Bon c’est bien sympa cette petite promenade mais on mange quand ? On n’a plus faim du tout mais comme on dit : « There’s always space for dessert ». Nos deux derniers plats sont l’appetizer (la salade) et le dessert ! J’ai choisi la papaya salade car on en voit partout dans la rue et je n’avais pas encore eu l’occasion de goûter. De son côté, Léo a opté pour une salade de cheveux d’anges au poulet. Et en dessert, pas de grand suspense : Mango ou Coco sticky rice Yihaaaa ! On va apprendre à faire le fameux riz collant.

La papaya salad se fait au mortier également, mais ce n’est pas très compliqué. Une fois nos salades réalisées, nous nous réunissons autour de Ken pour qu’il nous montre et nous explique comment on fait du sticky rice. Comme c’est long à réaliser, il l’avait fait cuire la veille. Ça cuit comme le couscous, à la vapeur et dans un filet, après avoir trempé dans l’eau toute la nuit. Ensuite il a demandé un volontaire pour faire la sauce sucrée qui le rend le riz encore plus sticky. Une fois cela fait, on réalise une sauce noix de coco que l’on verse sur le fruit (mangue ou noix de coco) et le riz. À table !!!

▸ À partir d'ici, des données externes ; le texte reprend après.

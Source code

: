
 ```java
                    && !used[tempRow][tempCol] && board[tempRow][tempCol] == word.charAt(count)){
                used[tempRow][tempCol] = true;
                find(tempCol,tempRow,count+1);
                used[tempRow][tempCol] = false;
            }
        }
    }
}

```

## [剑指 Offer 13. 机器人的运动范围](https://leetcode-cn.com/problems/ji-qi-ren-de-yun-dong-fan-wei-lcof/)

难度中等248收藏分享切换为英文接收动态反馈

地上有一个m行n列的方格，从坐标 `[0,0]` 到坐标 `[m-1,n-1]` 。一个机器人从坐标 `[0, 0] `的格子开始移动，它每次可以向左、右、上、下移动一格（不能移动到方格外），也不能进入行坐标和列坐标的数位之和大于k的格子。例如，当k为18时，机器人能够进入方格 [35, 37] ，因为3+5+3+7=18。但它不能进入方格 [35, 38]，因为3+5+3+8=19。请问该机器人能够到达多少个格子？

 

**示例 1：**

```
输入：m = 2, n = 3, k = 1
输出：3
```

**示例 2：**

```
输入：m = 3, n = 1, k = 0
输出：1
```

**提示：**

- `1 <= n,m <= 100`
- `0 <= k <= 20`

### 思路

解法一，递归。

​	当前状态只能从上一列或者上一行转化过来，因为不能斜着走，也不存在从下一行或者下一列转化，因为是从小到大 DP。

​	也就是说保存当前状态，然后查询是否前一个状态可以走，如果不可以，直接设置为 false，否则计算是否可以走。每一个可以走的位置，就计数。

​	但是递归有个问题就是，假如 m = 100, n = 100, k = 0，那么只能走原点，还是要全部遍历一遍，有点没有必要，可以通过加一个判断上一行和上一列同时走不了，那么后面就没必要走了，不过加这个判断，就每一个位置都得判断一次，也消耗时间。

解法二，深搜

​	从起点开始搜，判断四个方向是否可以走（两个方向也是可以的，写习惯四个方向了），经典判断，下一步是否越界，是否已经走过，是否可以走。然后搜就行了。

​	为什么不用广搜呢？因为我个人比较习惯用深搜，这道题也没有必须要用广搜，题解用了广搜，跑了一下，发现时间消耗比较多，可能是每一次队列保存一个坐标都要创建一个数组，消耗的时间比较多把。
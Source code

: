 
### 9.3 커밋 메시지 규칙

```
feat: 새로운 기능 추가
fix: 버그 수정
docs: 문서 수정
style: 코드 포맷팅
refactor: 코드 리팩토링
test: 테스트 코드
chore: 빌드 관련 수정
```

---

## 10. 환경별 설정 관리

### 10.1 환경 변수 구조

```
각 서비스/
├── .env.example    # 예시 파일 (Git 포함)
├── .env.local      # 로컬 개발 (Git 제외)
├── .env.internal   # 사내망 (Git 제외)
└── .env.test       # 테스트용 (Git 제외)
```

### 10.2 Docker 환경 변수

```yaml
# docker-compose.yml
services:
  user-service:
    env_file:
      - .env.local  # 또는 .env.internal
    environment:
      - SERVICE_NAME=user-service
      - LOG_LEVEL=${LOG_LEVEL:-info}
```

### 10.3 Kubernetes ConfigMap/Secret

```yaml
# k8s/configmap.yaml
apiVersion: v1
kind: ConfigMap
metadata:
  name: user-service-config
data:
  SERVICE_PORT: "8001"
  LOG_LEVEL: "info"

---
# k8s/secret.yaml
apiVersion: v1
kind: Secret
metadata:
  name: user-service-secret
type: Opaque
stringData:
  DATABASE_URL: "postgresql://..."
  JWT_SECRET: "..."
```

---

Pour finir la journée en douceur, on nous emmène à des sources chaudes où l’on peut y tremper les pieds. La première source que l’on voit est à 90°C, celle là sert à faire cuire des oeufs (que l’on aperçoit dans des paniers immergés dans l’eau). La source pour nos pieds elle tourne autour des 40°C (un bon nid à microbes miam miam !). C’était sympa, mais sans plus.

En tout cas, on a passé vraiment un bon moment, en très bonne compagnie, avec Ken le cuistot et Alexis, un français du groupe avec qui nous sommes restés en contact (coucou à toi Alexis si tu nous lis ! ). C’était notre premier cours de cuisine à tous les deux et on le refera sûrement. En tout cas, si vous passez par Chiang Mai un jour, on vous recommande ce cours, et offrez vous la journée complète (de 8h30 à 16h30) car cela vaut vraiment le coup. L’école propose aussi des demi journées en matinée ou en soirée, mais on y est plus nombreux, on fait moins de choses et c’est un peu plus ambiance usine. La différence tarifaire existe mais ce n’est pas si énorme que ça : 800 baht la demi-journée et 1200 baht la journée complète. D’ailleurs il ne faut pas hésiter à regarder les propositions des hostels qui ont parfois des prix plus intéressants. Le nôtre proposait le cours pour 1050 baht (forcément on l’a vu après avoir réservé ça…).